The two-day hearing follows a High Court ruling of last year that the project was lawful. In August 2023, Mr Justice Humphreys rejected opponents’ claims that then Minister for Agriculture, Environment and Rural Affairs, Edwin Poots unlawfully approved the facility at Larne Lough without obtaining consent from Executive Committee colleagues.

In 2021, Mr Poots gave consent for the proposed development by Islandmagee Energy Ltd. It is estimated that the units could provide more than 25% of the UK’s natural gas storage capacity.

Laganside court complex. Photo: National WorldLaganside court complex. Photo: National World
Laganside court complex. Photo: National World

Friends of the Earth NI and No Gas Cavern allege there are two principal grounds of appeal:

“The failure to refer the applications to the Executive Committee.

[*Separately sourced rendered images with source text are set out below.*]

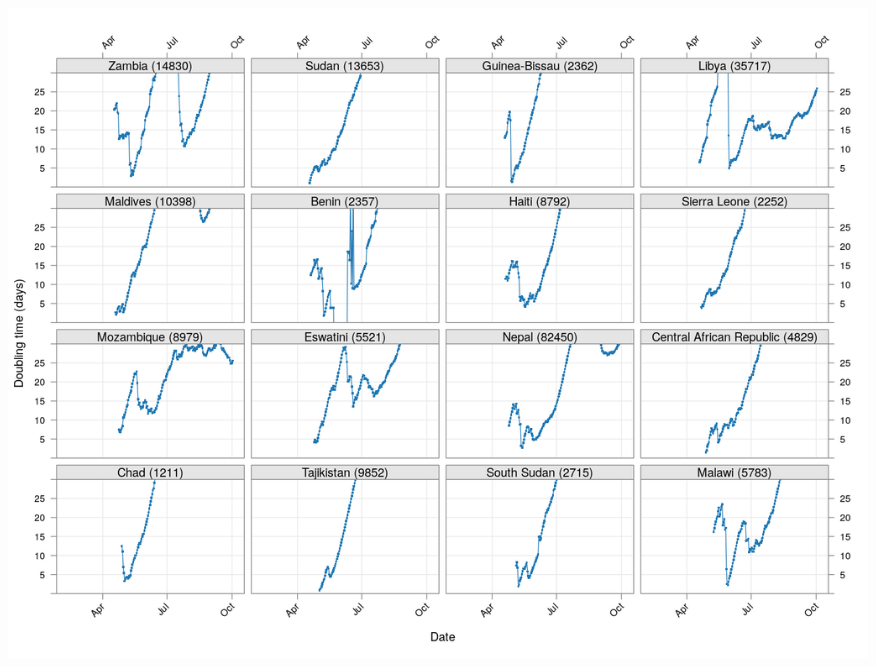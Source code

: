 <div class='carousel-item '><img class='d-block w-100' src='figures/doubling-dgt1000-10.png' alt='Slide 10'></div>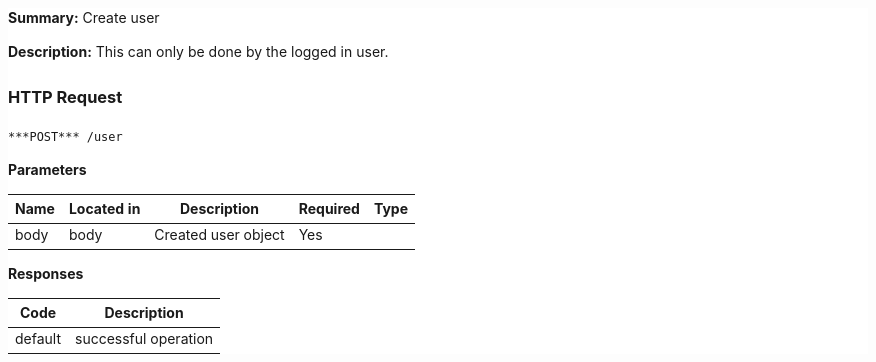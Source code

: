 **Summary:** Create user

**Description:** This can only be done by the logged in user.

### HTTP Request 
`***POST*** /user` 

**Parameters**

| Name | Located in | Description | Required | Type |
| ---- | ---------- | ----------- | -------- | ---- |
| body | body | Created user object | Yes |  |

**Responses**

| Code | Description |
| ---- | ----------- |
| default | successful operation |


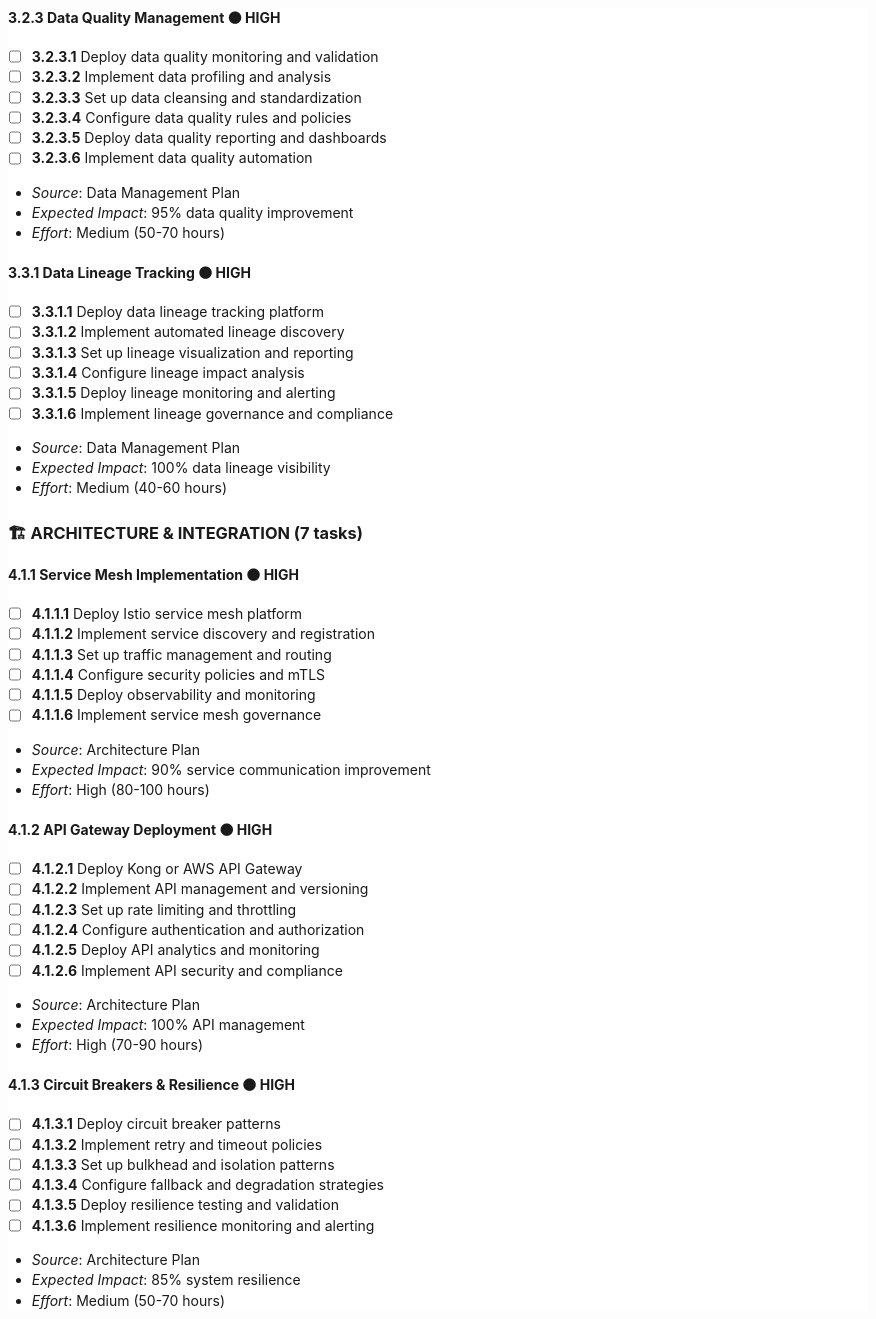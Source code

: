 #### **3.2.3 Data Quality Management** 🟠 **HIGH**

- [ ] **3.2.3.1** Deploy data quality monitoring and validation
- [ ] **3.2.3.2** Implement data profiling and analysis
- [ ] **3.2.3.3** Set up data cleansing and standardization
- [ ] **3.2.3.4** Configure data quality rules and policies
- [ ] **3.2.3.5** Deploy data quality reporting and dashboards
- [ ] **3.2.3.6** Implement data quality automation
- _Source_: Data Management Plan
- _Expected Impact_: 95% data quality improvement
- _Effort_: Medium (50-70 hours)

#### **3.3.1 Data Lineage Tracking** 🟠 **HIGH**

- [ ] **3.3.1.1** Deploy data lineage tracking platform
- [ ] **3.3.1.2** Implement automated lineage discovery
- [ ] **3.3.1.3** Set up lineage visualization and reporting
- [ ] **3.3.1.4** Configure lineage impact analysis
- [ ] **3.3.1.5** Deploy lineage monitoring and alerting
- [ ] **3.3.1.6** Implement lineage governance and compliance
- _Source_: Data Management Plan
- _Expected Impact_: 100% data lineage visibility
- _Effort_: Medium (40-60 hours)

### **🏗️ ARCHITECTURE & INTEGRATION (7 tasks)**

#### **4.1.1 Service Mesh Implementation** 🟠 **HIGH**

- [ ] **4.1.1.1** Deploy Istio service mesh platform
- [ ] **4.1.1.2** Implement service discovery and registration
- [ ] **4.1.1.3** Set up traffic management and routing
- [ ] **4.1.1.4** Configure security policies and mTLS
- [ ] **4.1.1.5** Deploy observability and monitoring
- [ ] **4.1.1.6** Implement service mesh governance
- _Source_: Architecture Plan
- _Expected Impact_: 90% service communication improvement
- _Effort_: High (80-100 hours)

#### **4.1.2 API Gateway Deployment** 🟠 **HIGH**

- [ ] **4.1.2.1** Deploy Kong or AWS API Gateway
- [ ] **4.1.2.2** Implement API management and versioning
- [ ] **4.1.2.3** Set up rate limiting and throttling
- [ ] **4.1.2.4** Configure authentication and authorization
- [ ] **4.1.2.5** Deploy API analytics and monitoring
- [ ] **4.1.2.6** Implement API security and compliance
- _Source_: Architecture Plan
- _Expected Impact_: 100% API management
- _Effort_: High (70-90 hours)

#### **4.1.3 Circuit Breakers & Resilience** 🟠 **HIGH**

- [ ] **4.1.3.1** Deploy circuit breaker patterns
- [ ] **4.1.3.2** Implement retry and timeout policies
- [ ] **4.1.3.3** Set up bulkhead and isolation patterns
- [ ] **4.1.3.4** Configure fallback and degradation strategies
- [ ] **4.1.3.5** Deploy resilience testing and validation
- [ ] **4.1.3.6** Implement resilience monitoring and alerting
- _Source_: Architecture Plan
- _Expected Impact_: 85% system resilience
- _Effort_: Medium (50-70 hours)
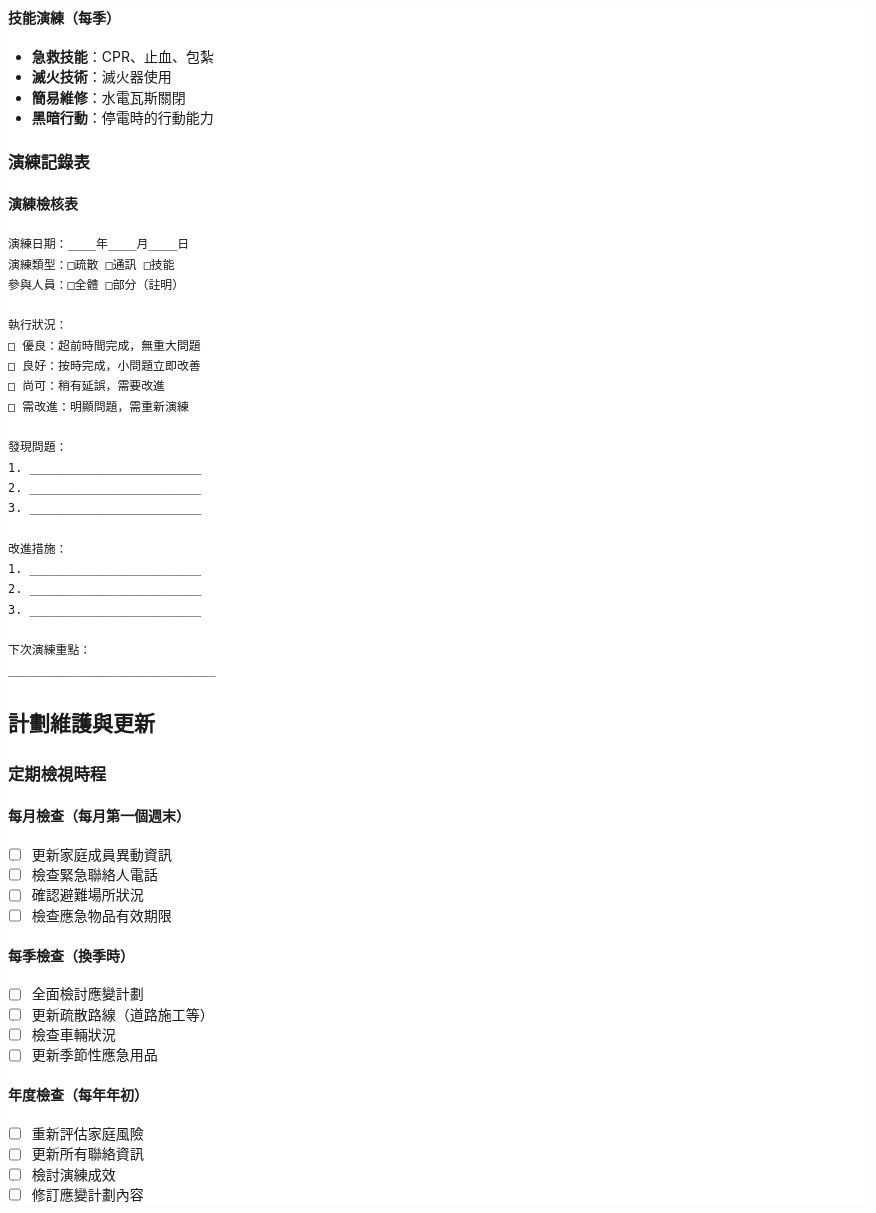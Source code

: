#### 技能演練（每季）
- **急救技能**：CPR、止血、包紮
- **滅火技術**：滅火器使用
- **簡易維修**：水電瓦斯關閉
- **黑暗行動**：停電時的行動能力

### 演練記錄表

#### 演練檢核表
```
演練日期：____年____月____日
演練類型：□疏散 □通訊 □技能
參與人員：□全體 □部分（註明）

執行狀況：
□ 優良：超前時間完成，無重大問題
□ 良好：按時完成，小問題立即改善
□ 尚可：稍有延誤，需要改進
□ 需改進：明顯問題，需重新演練

發現問題：
1. ________________________
2. ________________________
3. ________________________

改進措施：
1. ________________________
2. ________________________
3. ________________________

下次演練重點：
_____________________________
```

## 計劃維護與更新

### 定期檢視時程

#### 每月檢查（每月第一個週末）
- [ ] 更新家庭成員異動資訊
- [ ] 檢查緊急聯絡人電話
- [ ] 確認避難場所狀況
- [ ] 檢查應急物品有效期限

#### 每季檢查（換季時）
- [ ] 全面檢討應變計劃
- [ ] 更新疏散路線（道路施工等）
- [ ] 檢查車輛狀況
- [ ] 更新季節性應急用品

#### 年度檢查（每年年初）
- [ ] 重新評估家庭風險
- [ ] 更新所有聯絡資訊
- [ ] 檢討演練成效
- [ ] 修訂應變計劃內容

“The taking into account of an irrelevant consideration, namely the community fund to mitigate the impacts of the development.”

The storage plans involve carving caverns at a depth 1,350m below sea level by a process known as solution mining. Located within special protection and conservation areas, the project is expected to last for 40 years. The units would then require to be decommissioned at the end of their lifespan.

Those opposed allege the excavation process will lead to hypersaline salt and chemical solution being discharged into the sea near Islandmagee, creating a “dead zone” threat to marine life. Eleven protected priority species, including harbour porpoise and skate, are found within 100 metres of the discharge point.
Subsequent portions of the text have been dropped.